The arguments may be either message numbers (which normally appear in parentheses following messages) or command names, of one of the following types:
I logged off and didn't touch a computer without a GUI for a couple of years, until my unhappiness and loneliness drove me to a Vax terminal in the first few weeks of what I later learned was The September That Never Ended. Since then I've made a decent career as a Unix sysadmin, but my first explorations were pretty fraught.
posted by wenestvedt at 12:10 PM on September 16, 2013


Yeah, man pages are definitely a reference, not an introductory doc. This Explain Shell site does a great job remixing that reference material in a way that's relevant to understanding specific commands.

The lack of introductions to Unix is what originally created O'Reilly & Associates, Inc, the book publisher. I don't have a link to the story at hand but Tim O'Reilly early on wrote a book on how to use Unix that was more accessible than man pages or other books. Again, no link handy, but he's spoken in the past about how important the reference docs and source code culture of Unix was to him and how he built a business around it.
posted by Nelson at 12:11 PM on September 16, 2013


I was preparing to weigh in on needing to know the difference between backticks and $() syntax for users vs. sysadmins, but did some testing in dash. And then some research after I was surprised by the results.

It seems that $() is POSIX, so you should be able to rely on it pretty much anywhere that cares about POSIX. I expected dash (the default /bin/sh symlink on Ubuntu) to barf on $() but it handles it exactly as bash does.

I guess it's time for me to update some of my old shell scripts.
posted by fader at 12:15 PM on September 16, 2013


It's great documentation if you assume familiarity with the format. It is not for beginners.

That's just another way of saying that the documentation is terrible. The beginner-expert axis is multidimensional and non-monotonic; we are all beginners in those parts of the system we have never used before. This is why you can't build an "easy mode" for people to graduate from; there is no one path from easy to hard.
posted by Mars Saxman at 12:21 PM on September 16, 2013


Because "source file" could mean either "linked file" or "original file", and "target file" could also mean either "linked file" or "original file"...
Under what circumstances would a symlink to be created be a "source file" as far as the linker is concerned?
posted by idiopath at 12:22 PM on September 16, 2013


On the one hand I applaud an effort to make the POSIX environment easier to use and document.

On the other I want it keep it close to the vest as I get money by knowing things most people don't.
posted by wcfields at 12:24 PM on September 16, 2013


That's just another way of saying that the documentation is terrible.
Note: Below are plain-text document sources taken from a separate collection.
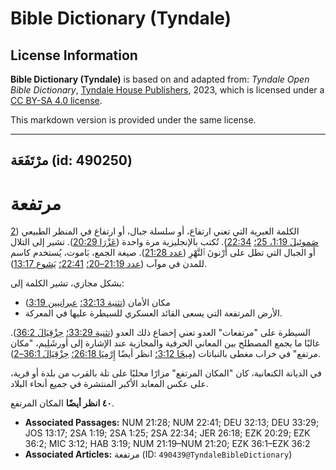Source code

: # Bible Dictionary (Tyndale)

## License Information

**Bible Dictionary (Tyndale)** is based on and adapted from: _Tyndale Open Bible Dictionary_, [Tyndale House Publishers](https://tyndaleopenresources.com/), 2023, which is licensed under a [CC BY-SA 4.0 license](https://creativecommons.org/licenses/by-sa/4.0/legalcode.en).

This markdown version is provided under the same license.



--------------------------------

## مرْتَفَعَة (id: 490250)

مرتفعة
======

الكلمة العبرية التي تعني ارتفاع، أو سلسلة جبال، أو ارتفاع في المنظر الطبيعي ([2 صَموئِيلَ 1:19، 25؛](https://ref.ly/2Sam1:19,2Sam1:25) [22:34](https://ref.ly/2Sam22:34)). تُكتب بالإنجليزية مرة واحدة ([عَزْرَا 20:29](https://ref.ly/Ezek20:29)). تشير إلى التلال أو الجبال التي تطل على أَرْنونَ ٱلنَّهْرِ ([عدد 21:28](https://ref.ly/Num21:28)). صيغة الجمع، بَاموت، يُستخدم كاسم للمدن في موآب ([عدد 21:19–20؛](https://ref.ly/Num21:19-Num21:20) [22:41؛](https://ref.ly/Num22:41) [يَشوع 13:17](https://ref.ly/Josh13:17)).

بشكل مجازي، تشير الكلمة إلى:

* مكان الأمان ([تثنية 32:13؛](https://ref.ly/Deut32:13) [عبرانيين 3:19](https://ref.ly/Hab3:19))
* الأرض المرتفعة التي يسعى القائد العسكري للسيطرة عليها في المعركة.

السيطرة على "مرتفعات" العدو تعني إخضاع ذلك العدو ([تثنية 33:29؛](https://ref.ly/Deut33:29) [حِزْقِيَالَ 36:2](https://ref.ly/Ezek36:2)). غالبًا ما يجمع المصطلح بين المعاني الحرفية والمجازية عند الإشارة إلى أورشَلِيم، "مكان مرتفع" في خراب مغطى بالنباتات ([مِيخَا 3:12؛](https://ref.ly/Mic3:12) انظر أيضًا [إِرْمِيَا 26:18؛](https://ref.ly/Jer26:18) [حِزْقِيَالَ 36:1–2](https://ref.ly/Ezek36:1-Ezek36:2)).

في الديانة الكنعانية، كان "المكان المرتفع" مزارًا محليًا على تلة بالقرب من بلدة أو قرية، على عكس المعابد الأكبر المنتشرة في جميع أنحاء البلاد.

**٤٠ انظر أيضًا** المكان المرتفع.

* **Associated Passages:** NUM 21:28; NUM 22:41; DEU 32:13; DEU 33:29; JOS 13:17; 2SA 1:19; 2SA 1:25; 2SA 22:34; JER 26:18; EZK 20:29; EZK 36:2; MIC 3:12; HAB 3:19; NUM 21:19–NUM 21:20; EZK 36:1–EZK 36:2
* **Associated Articles:** مرتفعة (ID: `490439@TyndaleBibleDictionary`)

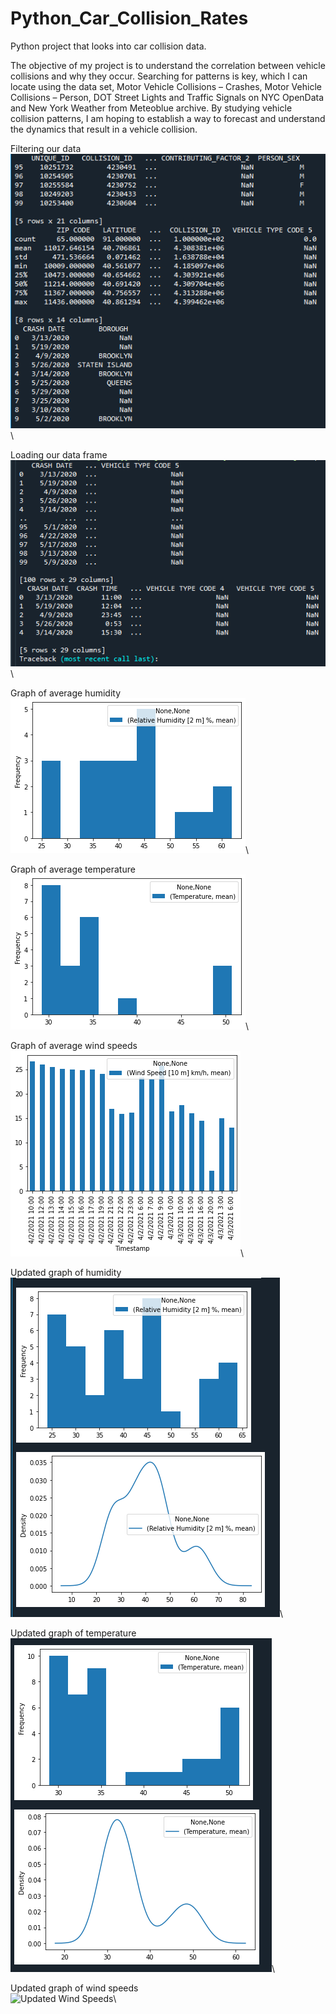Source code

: # Python_Car_Collision_Rates
Python project that looks into car collision data.

The objective of my project is to understand the correlation between vehicle collisions and why they occur. Searching for patterns is key, which I can locate using the data set, Motor Vehicle Collisions – Crashes, Motor Vehicle Collisions – Person, DOT Street Lights and Traffic Signals on NYC OpenData and New York Weather from Meteoblue archive. By studying vehicle collision patterns, I am hoping to establish a way to forecast and understand the dynamics that result in a vehicle collision.

Filtering our data\
![Data Filter](/images/filtering_data.png)\

Loading our data frame\
![Data Frame](/images/load_df.png)\

Graph of average humidity\
![Average Humidity](/images/avgHumidity.png)\

Graph of average temperature\
![Average Temperature](/images/avgTemperature.png)\

Graph of average wind speeds\
![Average Wind Speeds](/images/avgWindSpeeds.png)\

Updated graph of humidity\
![Updated Humidity](/images/theHumidity.png)\

Updated graph of temperature\
![Updated Temperature](/images/theTemperature.png)\

Updated graph of wind speeds\
![Updated Wind Speeds](/images/theWindSpeedy.png)\
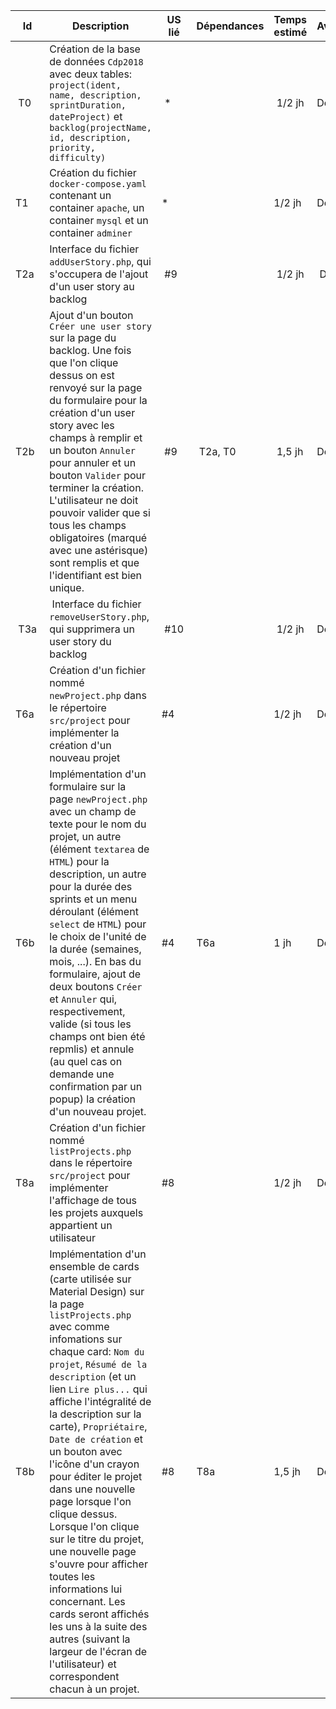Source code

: | Id  | Description | US lié | Dépendances | Temps estimé | Avancement | Affectée à |
| --- | ----------- | ------ | ----------- | ------------ | ---------- | ---------- |
| T0 | Création de la base de données ``Cdp2018`` avec deux tables: ``project(ident,  name, description, sprintDuration, dateProject)`` et ``backlog(projectName, id, description, priority, difficulty)`` | * |  | 1/2 jh | Done | Serigne |
| T1 |  Création du fichier ``docker-compose.yaml`` contenant un container ``apache``, un container ``mysql`` et un container ``adminer`` | * |  |  1/2 jh | Done | Guillaume |
| T2a | Interface du fichier ``addUserStory.php``, qui s'occupera de l'ajout d'un user story au backlog | #9 | | 1/2 jh | Done | Guillaume |
| T2b | Ajout d'un bouton ``Créer une user story`` sur la page du backlog. Une fois que l'on clique dessus on est renvoyé sur la page du formulaire pour la création d'un user story avec les champs à remplir et un bouton ``Annuler`` pour annuler et un bouton ``Valider`` pour terminer la création. L'utilisateur ne doit pouvoir valider que si tous les champs obligatoires (marqué avec une astérisque) sont remplis et que l'identifiant est bien unique.| #9 | T2a, T0 | 1,5 jh | Done| Guillaume |
| T3a | Interface du fichier ``removeUserStory.php``, qui supprimera un user story du backlog | #10 | | 1/2 jh | Done | Guillaume |
| T6a | Création d'un fichier nommé ``newProject.php`` dans le répertoire ``src/project`` pour implémenter la création d'un nouveau projet | #4 |  | 1/2 jh | Done | Serigne |
| T6b | Implémentation d'un formulaire sur la page ``newProject.php`` avec un champ de texte pour le nom du projet, un autre (élément ``textarea`` de ``HTML``) pour la description, un autre pour la durée des sprints et un menu déroulant (élément ``select`` de ``HTML``) pour le choix de l'unité de la durée (semaines, mois, ...). En bas du formulaire, ajout de deux boutons ``Créer`` et ``Annuler`` qui, respectivement, valide (si tous les champs ont bien été repmlis) et annule (au quel cas on demande une confirmation par un popup) la création d'un  nouveau projet.   | #4 | T6a | 1 jh | Done | Serigne |
| T8a | Création d'un fichier nommé ``listProjects.php`` dans le répertoire ``src/project`` pour implémenter l'affichage de tous les projets auxquels appartient un utilisateur | #8 |  | 1/2 jh | Done | Serigne |
| T8b | Implémentation d'un ensemble de cards (carte utilisée sur Material Design) sur la page ``listProjects.php`` avec comme infomations sur chaque card: ``Nom du projet``, ``Résumé de la description`` (et un lien ``Lire plus...`` qui affiche l'intégralité de la description sur la carte), ``Propriétaire``, ``Date de création`` et un bouton avec l'icône d'un crayon pour éditer le projet dans une nouvelle page lorsque l'on clique dessus. Lorsque l'on clique sur le titre du projet, une nouvelle page s'ouvre pour afficher toutes les informations lui concernant. Les cards seront affichés les uns à la suite des autres (suivant la largeur de l'écran de l'utilisateur) et correspondent chacun à un projet. | #8 | T8a | 1,5 jh | Done | Serigne |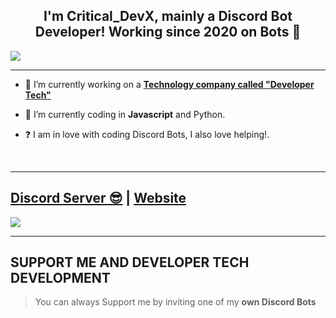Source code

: 

## <div align="center">I'm Critical_DevX, mainly a Discord Bot Developer! Working since 2020 on Bots 🚀</div>  

![](https://discord.c99.nl/widget/theme-1/832663333529845772.png)  

***

- 🔭 I’m currently working on a [**Technology company called "Developer Tech"**](https://discord.developertech.co.za/)
  

- 🌱 I’m currently coding in **Javascript** and Python.  
  

- ❓  I am in love with coding Discord Bots, I also love helping!.
  
<br/>
  
***

## [Discord Server 😎](https://discord.developertech.co.za/) | [Website](https://milrato.dev)
<a href="https://discord.developertech.co.za/"><img src="https://discord.com/api/guilds/941362510194417704/widget.json"></a>

***

## SUPPORT ME AND DEVELOPER TECH DEVELOPMENT

> You can always Support me by inviting one of my **own Discord Bots**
Apart from it saying the exact opposite of what you're saying, it's completely the same thing.
posted by Celsius1414 at 12:30 PM on September 16, 2013 [2 favorites]


The beginner-expert axis is multidimensional and non-monotonic; we are all beginners in those parts of the system we have never used before. This is why you can't build an "easy mode" for people to graduate from; there is no one path from easy to hard.

Except we're talking about how to get help, not every other topic under the Unix sun.
posted by Celsius1414 at 12:32 PM on September 16, 2013


FWIW, Sophos is no longer detecting the site as malicious.
posted by maxim0512 at 12:40 PM on September 16, 2013


GUIs really are more discoverable, both by virtue of the fact that they visually enumerate all of the available options

But, as the Dutch prime minister who shall remain nameless proved, the mouse + windows GUI environment is something you must learn as well, or you have no clue how a mouse works and might Spockwise try to use it as a microphone...

There's a lot of power in a command line environment once you learn a few basic commands and those really aren't more difficult than learning how to navigate a GUI. It's just that it's easier (and has been made easier) to do complicated things quickly in a GUI by just knowning how to use your mouse and menus rather than having to remember complicated command structures, even if these are more powerful.
posted by MartinWisse at 12:43 PM on September 16, 2013


Beautiful. Because "source file" could mean either "linked file" or "original file", and "target file" could also mean either "linked file" or "original file"...

I'll admit not all man pages are super great, but this seems like a pretty bad example. There is no ambiguity there. Source file == original file, target file == linked file. I'm honestly confused by your confusion.
posted by kmz at 12:48 PM on September 16, 2013


Except that a symlink points to the... source file? from the... target file? Huh? There's even a little arrow in some ls implementations...
In other words, I can totally empathize with the original complaint.
posted by tigrrrlily at 1:05 PM on September 16, 2013


Seems to me that most man pages are excellent for their target audience. That audience is not beginner-level.
posted by five fresh fish at 1:20 PM on September 16, 2013


I don't know how anybody who's used a real programming language can truly enjoy or recommend the command line, especially since there are now a multitude of modern scripting languages with good syntax and useful documentation. I mean, I like many of the ideas behind the command line, but as soon as I start considering piping anything into grep or awk I know it's time to do it in Python instead.
posted by Pyry at 1:33 PM on September 16, 2013


> Great heavens, print a man page? Users, maybe.

You mean your department didn't maintain a wall of binders of all the manual pages arranged in alphabetical order, lovingly maintained with locally-printed updates as the pages changed?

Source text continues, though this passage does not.